**Problem statement:** In the records below, pick out all lines containing the word "center".

━━━━━━━━

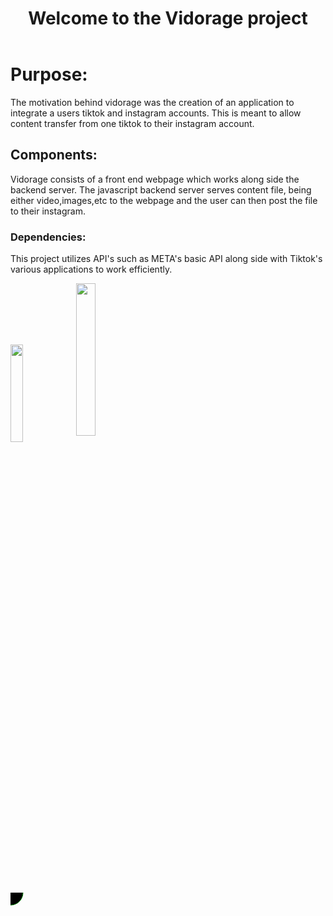 <!DOCTYPE>
<head>
  <link rel="stylesheet" type="text/css" src="readme.css">
</head>
<header>
  <h1>
  Welcome to the Vidorage project
  </h1>
</header>

<div>
  <h1>
    Purpose:
  </h1>
  <p>
    The motivation behind vidorage was the creation of an application to integrate a users tiktok and instagram accounts. This is meant to allow content transfer from one tiktok to their instagram account.
  </p>
</div>

<div>
  <h2>
    Components:
  </h2>
  <p>
    Vidorage consists of a front end webpage which works along side the backend server. The javascript backend server serves content file, being either video,images,etc to the webpage and the user can then post the file to their instagram.
  </p>
</div>
<div>
  <h3>
    Dependencies:
  </h3>
  <p>
    This project utilizes API's such as META's basic API along side with Tiktok's various applications to work efficiently.
  </p>
  <img align='center' height=20% width=20% src='https://sf-static.tiktokcdn.com/obj/eden-sg/uhtyvueh7nulogpoguhm/tiktok-icon2.png'>
  <img height=25% width=25% align='center' src='https://upload.wikimedia.org/wikipedia/commons/thumb/9/95/Instagram_logo_2022.svg/1200px-Instagram_logo_2022.svg.png'>
</div>

<div>
<svg width='100' height='100' xlmns="http://www.w3.org/2000/svg">
<circle r='20' stroke='green' />
</svg>

</div>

━━━━━━━━

**Reply to the task:**
  <img align='center' height=20% width=20% src='https://sf-static.tiktokcdn.com/obj/eden-sg/uhtyvueh7nulogpoguhm/tiktok-icon2.png'>
  <img height=25% width=25% align='center' src='https://upload.wikimedia.org/wikipedia/commons/thumb/9/95/Instagram_logo_2022.svg/1200px-Instagram_logo_2022.svg.png'>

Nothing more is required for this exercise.